● TASK REQUIREMENTS
Every line holding the string "images" is to be copied from the entries below.

--

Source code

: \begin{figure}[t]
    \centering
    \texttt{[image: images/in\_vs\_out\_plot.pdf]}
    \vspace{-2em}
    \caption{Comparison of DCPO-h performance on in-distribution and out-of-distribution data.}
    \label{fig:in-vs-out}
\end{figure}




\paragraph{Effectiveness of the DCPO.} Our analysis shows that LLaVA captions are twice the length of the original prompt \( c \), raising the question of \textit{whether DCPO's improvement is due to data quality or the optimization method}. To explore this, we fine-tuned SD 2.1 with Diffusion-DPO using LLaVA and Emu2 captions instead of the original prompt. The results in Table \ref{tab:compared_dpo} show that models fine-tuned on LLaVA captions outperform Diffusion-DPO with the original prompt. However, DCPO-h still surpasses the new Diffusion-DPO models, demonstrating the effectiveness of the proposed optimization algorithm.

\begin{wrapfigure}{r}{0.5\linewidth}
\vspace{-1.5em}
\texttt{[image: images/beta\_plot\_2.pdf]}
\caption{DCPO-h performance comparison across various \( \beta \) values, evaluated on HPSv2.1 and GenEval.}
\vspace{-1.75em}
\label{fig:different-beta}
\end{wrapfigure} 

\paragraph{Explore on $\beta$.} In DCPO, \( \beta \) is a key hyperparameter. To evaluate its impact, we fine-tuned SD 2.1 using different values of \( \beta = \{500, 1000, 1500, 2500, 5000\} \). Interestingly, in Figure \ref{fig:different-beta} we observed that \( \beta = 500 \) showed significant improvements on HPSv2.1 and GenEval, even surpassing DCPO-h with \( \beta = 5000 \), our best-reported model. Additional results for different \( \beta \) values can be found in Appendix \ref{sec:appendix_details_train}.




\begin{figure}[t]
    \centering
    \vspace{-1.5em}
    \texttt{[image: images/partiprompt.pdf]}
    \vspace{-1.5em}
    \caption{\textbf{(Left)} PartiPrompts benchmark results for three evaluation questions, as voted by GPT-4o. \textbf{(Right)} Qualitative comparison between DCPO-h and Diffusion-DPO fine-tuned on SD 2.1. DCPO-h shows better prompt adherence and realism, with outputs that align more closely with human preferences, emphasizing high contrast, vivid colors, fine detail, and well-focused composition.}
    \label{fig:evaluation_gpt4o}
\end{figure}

--

● EXERCISE RESPONSE
    \texttt{[image: images/in\_vs\_out\_plot.pdf]}
\texttt{[image: images/beta\_plot\_2.pdf]}
    \texttt{[image: images/partiprompt.pdf]}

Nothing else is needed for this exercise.